Stored data entries:
((

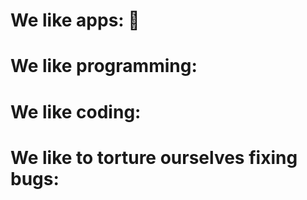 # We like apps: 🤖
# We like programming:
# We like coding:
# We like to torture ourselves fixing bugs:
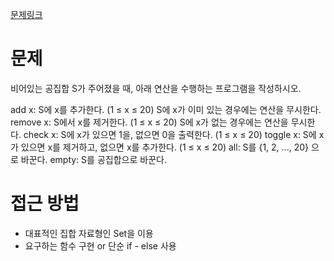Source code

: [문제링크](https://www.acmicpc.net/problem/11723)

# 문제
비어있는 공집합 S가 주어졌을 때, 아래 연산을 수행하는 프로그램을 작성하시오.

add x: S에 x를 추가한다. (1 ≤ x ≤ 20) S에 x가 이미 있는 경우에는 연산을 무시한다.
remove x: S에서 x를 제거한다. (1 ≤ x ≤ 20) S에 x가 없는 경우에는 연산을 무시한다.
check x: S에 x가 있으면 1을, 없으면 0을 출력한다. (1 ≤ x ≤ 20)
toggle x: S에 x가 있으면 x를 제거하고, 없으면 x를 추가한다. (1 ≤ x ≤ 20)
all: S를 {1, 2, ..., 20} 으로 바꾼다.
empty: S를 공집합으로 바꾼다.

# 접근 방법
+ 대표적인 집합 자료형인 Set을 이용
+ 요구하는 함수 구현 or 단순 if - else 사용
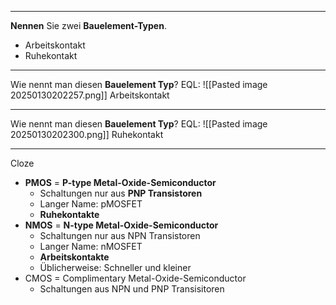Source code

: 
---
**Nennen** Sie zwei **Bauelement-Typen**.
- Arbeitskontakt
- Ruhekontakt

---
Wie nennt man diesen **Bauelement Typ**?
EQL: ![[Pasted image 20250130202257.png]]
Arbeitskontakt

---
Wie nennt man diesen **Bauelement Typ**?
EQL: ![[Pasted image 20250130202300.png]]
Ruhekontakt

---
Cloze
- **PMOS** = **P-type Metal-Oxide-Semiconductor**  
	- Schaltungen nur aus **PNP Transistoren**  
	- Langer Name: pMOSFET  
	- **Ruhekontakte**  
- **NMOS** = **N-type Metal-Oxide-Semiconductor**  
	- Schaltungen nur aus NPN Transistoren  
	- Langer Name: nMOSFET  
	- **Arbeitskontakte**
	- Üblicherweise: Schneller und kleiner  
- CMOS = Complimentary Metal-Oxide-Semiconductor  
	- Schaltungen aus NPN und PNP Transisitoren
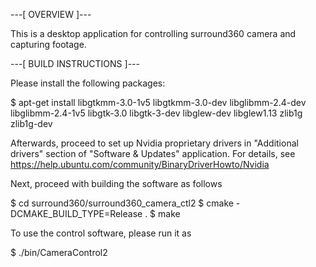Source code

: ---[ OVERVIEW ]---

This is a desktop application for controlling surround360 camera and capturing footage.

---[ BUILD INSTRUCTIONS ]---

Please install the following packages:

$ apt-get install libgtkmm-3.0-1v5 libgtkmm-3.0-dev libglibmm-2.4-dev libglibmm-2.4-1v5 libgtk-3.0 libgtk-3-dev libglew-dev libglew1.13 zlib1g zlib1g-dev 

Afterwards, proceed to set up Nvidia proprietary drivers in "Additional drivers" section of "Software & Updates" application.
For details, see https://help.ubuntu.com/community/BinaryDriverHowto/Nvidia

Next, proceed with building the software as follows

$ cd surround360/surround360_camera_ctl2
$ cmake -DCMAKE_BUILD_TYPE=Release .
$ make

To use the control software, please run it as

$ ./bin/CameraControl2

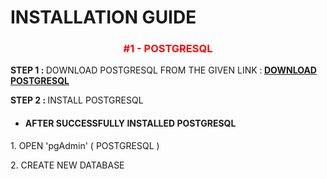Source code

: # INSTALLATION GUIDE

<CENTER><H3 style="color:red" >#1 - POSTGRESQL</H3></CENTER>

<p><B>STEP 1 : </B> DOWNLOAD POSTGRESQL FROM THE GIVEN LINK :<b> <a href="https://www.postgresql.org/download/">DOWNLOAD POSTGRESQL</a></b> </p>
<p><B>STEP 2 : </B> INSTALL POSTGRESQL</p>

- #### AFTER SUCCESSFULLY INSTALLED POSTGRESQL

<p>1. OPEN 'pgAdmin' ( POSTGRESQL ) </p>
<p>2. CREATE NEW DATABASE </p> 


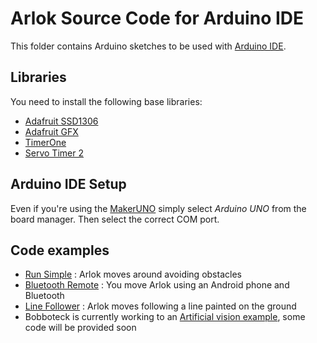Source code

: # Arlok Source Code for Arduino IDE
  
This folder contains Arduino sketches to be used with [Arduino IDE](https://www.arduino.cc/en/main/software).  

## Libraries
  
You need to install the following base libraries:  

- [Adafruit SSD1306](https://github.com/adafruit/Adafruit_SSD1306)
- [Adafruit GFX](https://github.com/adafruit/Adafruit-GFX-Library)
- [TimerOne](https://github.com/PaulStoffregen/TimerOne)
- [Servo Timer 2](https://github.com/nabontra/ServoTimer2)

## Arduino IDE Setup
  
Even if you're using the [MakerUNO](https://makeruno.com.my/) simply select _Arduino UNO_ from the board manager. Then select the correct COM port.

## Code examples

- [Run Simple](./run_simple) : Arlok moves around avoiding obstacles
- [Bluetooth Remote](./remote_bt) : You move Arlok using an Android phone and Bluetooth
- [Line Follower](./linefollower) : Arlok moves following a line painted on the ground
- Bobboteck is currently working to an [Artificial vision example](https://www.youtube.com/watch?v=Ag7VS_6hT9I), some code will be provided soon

))

» ASSIGNED TASK: I'd like the lines above from the one with "You need to" up to and including the one with "## Arduino IDE Setup" copied exactly, with no other lines.

» COMPLETED TASK:
You need to install the following base libraries:  

- [Adafruit SSD1306](https://github.com/adafruit/Adafruit_SSD1306)
- [Adafruit GFX](https://github.com/adafruit/Adafruit-GFX-Library)
- [TimerOne](https://github.com/PaulStoffregen/TimerOne)
- [Servo Timer 2](https://github.com/nabontra/ServoTimer2)

## Arduino IDE Setup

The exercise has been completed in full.